§ **AIM OF THE TASK**: Look through the data below and return each line where "hspace" appears.

======== AVAILABLE DATA

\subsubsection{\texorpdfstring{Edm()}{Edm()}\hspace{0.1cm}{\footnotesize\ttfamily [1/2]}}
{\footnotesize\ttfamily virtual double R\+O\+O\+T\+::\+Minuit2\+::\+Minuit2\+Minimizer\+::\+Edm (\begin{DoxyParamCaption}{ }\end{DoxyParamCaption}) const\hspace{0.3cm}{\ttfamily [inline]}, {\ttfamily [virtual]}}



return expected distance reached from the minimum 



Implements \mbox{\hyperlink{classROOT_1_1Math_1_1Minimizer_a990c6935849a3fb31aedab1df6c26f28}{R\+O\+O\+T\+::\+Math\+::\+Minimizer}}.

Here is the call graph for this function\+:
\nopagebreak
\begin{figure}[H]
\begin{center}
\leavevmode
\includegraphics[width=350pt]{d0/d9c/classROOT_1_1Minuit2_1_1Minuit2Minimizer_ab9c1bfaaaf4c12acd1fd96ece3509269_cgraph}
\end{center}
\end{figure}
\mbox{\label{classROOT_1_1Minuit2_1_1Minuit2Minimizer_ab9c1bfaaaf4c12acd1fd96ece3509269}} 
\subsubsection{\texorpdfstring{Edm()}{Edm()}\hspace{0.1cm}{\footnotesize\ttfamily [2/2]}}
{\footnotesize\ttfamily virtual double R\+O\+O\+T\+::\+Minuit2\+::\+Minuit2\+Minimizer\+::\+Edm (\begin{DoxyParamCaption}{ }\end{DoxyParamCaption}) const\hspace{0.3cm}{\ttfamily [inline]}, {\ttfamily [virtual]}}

================
======== AVAILABLE DATA

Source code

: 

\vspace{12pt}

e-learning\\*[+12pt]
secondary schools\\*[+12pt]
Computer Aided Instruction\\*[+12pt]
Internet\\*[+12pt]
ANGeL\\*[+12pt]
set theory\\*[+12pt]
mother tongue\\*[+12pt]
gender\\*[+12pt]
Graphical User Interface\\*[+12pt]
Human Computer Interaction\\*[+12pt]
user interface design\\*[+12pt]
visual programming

================

§ **RESPONSE TO THIS EXERCISE**:
\subsubsection{\texorpdfstring{Edm()}{Edm()}\hspace{0.1cm}{\footnotesize\ttfamily [1/2]}}
{\footnotesize\ttfamily virtual double R\+O\+O\+T\+::\+Minuit2\+::\+Minuit2\+Minimizer\+::\+Edm (\begin{DoxyParamCaption}{ }\end{DoxyParamCaption}) const\hspace{0.3cm}{\ttfamily [inline]}, {\ttfamily [virtual]}}
\subsubsection{\texorpdfstring{Edm()}{Edm()}\hspace{0.1cm}{\footnotesize\ttfamily [2/2]}}
{\footnotesize\ttfamily virtual double R\+O\+O\+T\+::\+Minuit2\+::\+Minuit2\+Minimizer\+::\+Edm (\begin{DoxyParamCaption}{ }\end{DoxyParamCaption}) const\hspace{0.3cm}{\ttfamily [inline]}, {\ttfamily [virtual]}}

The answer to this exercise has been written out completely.